Thursday, September 29, 2011

Value Added

A smart consumer will seek out added value, what we call "getting more for your money." In obtaining the material objects and services that we need and want for our lives, we seek out the best prices; we try to get the most that we can and spend the least that we can. Economically, it's smart thinking.

However, this idea of efficiency does not translate to other aspects of life, and it can be especially damaging if people try to carry it over. Approaching a marriage or any other romantic relationship with this attitude -- let me see how much I can get out of this person while giving him or her as little as I can -- is a recipe for disaster. Yet, some people do it. (Approaching any human relationship like a business transaction, in terms of goods and services, is a bad idea.) This consumerist mentality of added value cannot translate to raising children, to educating future generations, to managing public works and services, to ending social ills, yet some people hold the political ideal, which resembles consumerism, that those of us who are working for the public good will just have to "do more with less." Parents will have to raise children with smaller paychecks, lesser housing, and cheaper food, while working longer hours; teachers will have to teach larger classes with fewer supplies; law enforcement and courts will have to maintain public safety and legality with smaller staffs and fewer resources; non-profit organizations will have to assist more downtrodden and defenseless people . . . you get the point. Corporations offer value-added deals by taking smaller profits on a single transaction for the sake of amassing larger overall profits from the large number of transactions that will be incited by the deal itself. Yet the public good is not a corporation, and there is no profit margin there.

Through some warped kind of logic, an idea has surfaced that successful business ideas that have led corporations to profitability will somehow make good politics that will administrate public works and services in a way that maximizes yield while reducing costs.
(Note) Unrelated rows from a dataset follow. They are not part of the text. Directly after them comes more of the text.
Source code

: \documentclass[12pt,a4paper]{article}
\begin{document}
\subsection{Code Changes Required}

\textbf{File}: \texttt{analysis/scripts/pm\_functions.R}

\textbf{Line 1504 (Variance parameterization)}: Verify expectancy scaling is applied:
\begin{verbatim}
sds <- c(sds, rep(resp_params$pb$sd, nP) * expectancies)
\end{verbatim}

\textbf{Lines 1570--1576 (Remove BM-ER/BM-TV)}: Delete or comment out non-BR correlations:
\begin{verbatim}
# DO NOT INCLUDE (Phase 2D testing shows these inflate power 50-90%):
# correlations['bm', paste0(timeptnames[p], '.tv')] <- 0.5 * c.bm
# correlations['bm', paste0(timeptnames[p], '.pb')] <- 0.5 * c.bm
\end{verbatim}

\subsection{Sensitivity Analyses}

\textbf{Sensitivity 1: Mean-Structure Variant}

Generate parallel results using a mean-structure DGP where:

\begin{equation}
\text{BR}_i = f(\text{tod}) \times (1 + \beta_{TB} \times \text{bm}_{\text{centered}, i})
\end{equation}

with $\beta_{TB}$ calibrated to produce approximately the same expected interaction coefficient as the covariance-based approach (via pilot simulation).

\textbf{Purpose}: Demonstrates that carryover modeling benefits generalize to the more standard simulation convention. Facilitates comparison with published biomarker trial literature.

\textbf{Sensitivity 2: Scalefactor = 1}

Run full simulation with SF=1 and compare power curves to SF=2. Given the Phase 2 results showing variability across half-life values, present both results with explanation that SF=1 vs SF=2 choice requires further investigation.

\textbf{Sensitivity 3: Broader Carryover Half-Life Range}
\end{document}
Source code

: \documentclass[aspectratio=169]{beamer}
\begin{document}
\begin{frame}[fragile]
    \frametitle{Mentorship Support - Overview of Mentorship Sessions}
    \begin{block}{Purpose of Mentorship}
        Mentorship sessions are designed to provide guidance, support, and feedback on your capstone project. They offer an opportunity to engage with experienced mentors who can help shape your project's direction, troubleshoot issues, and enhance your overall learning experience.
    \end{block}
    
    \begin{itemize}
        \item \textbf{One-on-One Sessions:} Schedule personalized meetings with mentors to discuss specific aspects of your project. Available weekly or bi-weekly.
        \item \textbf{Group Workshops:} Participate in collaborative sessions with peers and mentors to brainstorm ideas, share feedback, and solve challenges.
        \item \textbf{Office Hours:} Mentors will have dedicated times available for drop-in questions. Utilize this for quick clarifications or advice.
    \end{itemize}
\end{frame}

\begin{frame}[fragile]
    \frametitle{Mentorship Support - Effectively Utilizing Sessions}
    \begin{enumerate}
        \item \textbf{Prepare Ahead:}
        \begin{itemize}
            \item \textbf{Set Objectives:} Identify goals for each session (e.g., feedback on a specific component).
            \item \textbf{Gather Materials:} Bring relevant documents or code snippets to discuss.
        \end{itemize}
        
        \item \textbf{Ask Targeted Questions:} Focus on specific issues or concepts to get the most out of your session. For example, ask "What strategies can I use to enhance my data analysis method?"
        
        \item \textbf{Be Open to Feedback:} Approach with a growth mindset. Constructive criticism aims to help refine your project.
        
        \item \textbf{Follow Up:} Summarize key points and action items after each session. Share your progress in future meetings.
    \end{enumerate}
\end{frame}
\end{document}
The problem is that businessmen, especially corporate executives, become successful through indoctrinated exploitation, making their employees believe that being exploited -- being a "team player" -- means being a good person; the ideal that the selfless and hard-working employee who contributes to business's bottom line is the kind of person we should want to be . . . well, that's a very effective piece of propaganda perpetuated by the people who benefit from it: You work harder so I get richer!
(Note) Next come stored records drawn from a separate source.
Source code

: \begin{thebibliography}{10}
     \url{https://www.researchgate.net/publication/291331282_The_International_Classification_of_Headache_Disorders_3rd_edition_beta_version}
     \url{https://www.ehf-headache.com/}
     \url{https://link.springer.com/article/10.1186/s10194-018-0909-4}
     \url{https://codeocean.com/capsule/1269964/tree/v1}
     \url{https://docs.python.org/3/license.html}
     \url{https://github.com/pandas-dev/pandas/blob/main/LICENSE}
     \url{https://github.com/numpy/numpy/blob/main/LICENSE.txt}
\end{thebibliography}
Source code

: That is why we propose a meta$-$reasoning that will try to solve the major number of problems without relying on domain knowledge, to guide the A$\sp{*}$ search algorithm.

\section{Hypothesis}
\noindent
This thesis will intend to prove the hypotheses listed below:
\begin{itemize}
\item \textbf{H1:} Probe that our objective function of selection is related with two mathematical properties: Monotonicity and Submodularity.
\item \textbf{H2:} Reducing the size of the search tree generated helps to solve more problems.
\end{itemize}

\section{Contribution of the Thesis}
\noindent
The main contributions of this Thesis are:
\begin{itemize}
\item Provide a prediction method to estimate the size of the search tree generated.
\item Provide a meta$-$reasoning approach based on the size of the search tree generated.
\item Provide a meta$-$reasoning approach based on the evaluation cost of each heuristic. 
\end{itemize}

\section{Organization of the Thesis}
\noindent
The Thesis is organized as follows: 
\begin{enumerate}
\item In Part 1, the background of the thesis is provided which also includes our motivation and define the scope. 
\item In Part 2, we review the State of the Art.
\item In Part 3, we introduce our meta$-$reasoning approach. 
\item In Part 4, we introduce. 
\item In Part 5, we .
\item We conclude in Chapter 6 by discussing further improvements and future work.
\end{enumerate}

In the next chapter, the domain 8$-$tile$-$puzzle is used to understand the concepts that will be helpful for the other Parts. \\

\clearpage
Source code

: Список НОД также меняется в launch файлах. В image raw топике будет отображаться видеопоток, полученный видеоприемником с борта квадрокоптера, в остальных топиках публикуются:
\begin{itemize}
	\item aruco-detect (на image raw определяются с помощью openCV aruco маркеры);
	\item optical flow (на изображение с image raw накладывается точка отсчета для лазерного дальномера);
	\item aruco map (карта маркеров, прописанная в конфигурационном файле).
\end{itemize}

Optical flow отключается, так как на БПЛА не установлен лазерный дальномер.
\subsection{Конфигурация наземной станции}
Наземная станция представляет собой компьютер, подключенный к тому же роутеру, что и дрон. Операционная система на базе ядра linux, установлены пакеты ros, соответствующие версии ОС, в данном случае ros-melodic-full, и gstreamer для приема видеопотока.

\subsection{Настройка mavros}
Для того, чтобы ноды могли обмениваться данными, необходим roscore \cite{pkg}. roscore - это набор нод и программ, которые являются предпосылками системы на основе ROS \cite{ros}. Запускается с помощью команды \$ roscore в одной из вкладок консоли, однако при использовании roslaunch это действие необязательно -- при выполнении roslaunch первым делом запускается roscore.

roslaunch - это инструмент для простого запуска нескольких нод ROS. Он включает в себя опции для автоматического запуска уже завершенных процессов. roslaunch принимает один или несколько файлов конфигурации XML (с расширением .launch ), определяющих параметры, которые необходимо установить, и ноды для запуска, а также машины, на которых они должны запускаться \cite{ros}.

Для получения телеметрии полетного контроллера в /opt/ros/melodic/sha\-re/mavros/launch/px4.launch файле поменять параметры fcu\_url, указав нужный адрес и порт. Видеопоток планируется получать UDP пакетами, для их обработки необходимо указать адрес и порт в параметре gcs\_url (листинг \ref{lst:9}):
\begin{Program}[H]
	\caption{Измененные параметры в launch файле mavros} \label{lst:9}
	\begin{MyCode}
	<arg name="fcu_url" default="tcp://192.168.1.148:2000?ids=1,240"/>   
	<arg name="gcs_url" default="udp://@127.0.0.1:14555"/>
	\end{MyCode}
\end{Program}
Those ideas are bad politics, because the government is not a business. But the perception of that scenario being possible allows some politicians to expand their voter base by riding both sides of the fence: claiming to be able to provide services and lower taxes. But an under-staffed and under-resourced operation can't perform on the level of a legitimately well-staffed and properly resourced operation, and any smart businessperson will tell you that. We're seeing that fact now, since the pro-business Republicans and their more radical Tea Party members have gotten their way and now our government is sorely under-funded . . . and under-performing.

The truth is that the concept of added value can't be applied to the public good. We either take responsibility for achieving the public good -- educating children, stopping crime, etc. -- or we don't, and accept the consequences of our choices. We can't put the public good on sale and mark it down at discount. We are previewing the consequences of our misguided ideas now.